Surgery – Instruments – Electrical application
Reexamination Certificate
1996-04-24
2002-11-19
Shay, David M. (Department: 3739)
Surgery
Instruments
Electrical application
C606S038000, C606S045000, C604S020000
Reexamination Certificate
active
06482204
ABSTRACT:
BACKGROUND OF THE INVENTION
1. Field of the Invention
This invention relates generally to the contraction of soft tissue, and more particularly, to the compaction of soft collagen tissue with minimal dissociation of collagen tissue.
2. Description of the Related Art
Instability of peripheral joints has long been recognized as a significant cause of disability and functional limitation in patients who are active in their daily activities, work or sports. Diarthrodial joints of musculoskeletal system have varying degrees of intrinsic stability based on joint geometry and ligament and soft tissue investment.
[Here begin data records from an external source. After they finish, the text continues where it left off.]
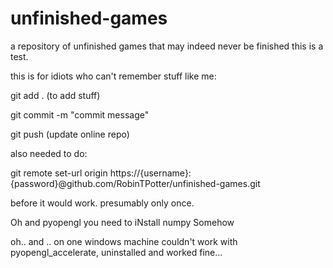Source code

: unfinished-games
================

a repository of unfinished games that may indeed never be finished
this is a test.

this is for idiots who can't remember stuff like me:

  git add . (to add stuff)

  git commit -m "commit message"

  git push (update online repo)


also needed to do:

  git remote set-url origin https://{username}:{password}@github.com/RobinTPotter/unfinished-games.git

before it would work. presumably only once.


Oh and pyopengl you need to iNstall numpy Somehow

oh.. and .. on one windows machine couldn't work with pyopengl_accelerate, uninstalled and worked fine...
Diathrodial joints are comprised of the articulation of the ends of bones and their covering of hyaline cartilage surrounded by a soft tissue joint capsule that maintains the constant contact of the cartilage surfaces. This joint capsule also maintains within the joint the synovial fluid that provides nutrition and lubrication of the joint surfaces. Ligaments are soft tissue condensations in or around the joint capsule that reinforce and hold the joint together while also controlling and restricting various movements of the joints. The ligaments, joint capsule, and connective tissue are largely comprised of collagen.
When a joint becomes unstable, its soft tissue or bony structures allow for excessive motion of the joint surfaces relative to each other and in directions not normally permitted by the ligaments or capsule. When one surface of a joint slides out of position relative to the other surface, but some contact remains, subluxation occurs. When one surface of the joint completely disengages and loses contact with the opposing surface, a dislocation occurs. Typically, the more motion a joint normally demonstrates, the more inherently loose the soft tissue investment is surrounding the joint. This makes some joints more prone to instability than others. The shoulder, (glenohumeral) joint, for example, has the greatest range of motion of all peripheral joints. It has long been recognized as having the highest subluxation and dislocation rate because of its inherent laxity relative to more constrained “ball and socket” joints such as the hip.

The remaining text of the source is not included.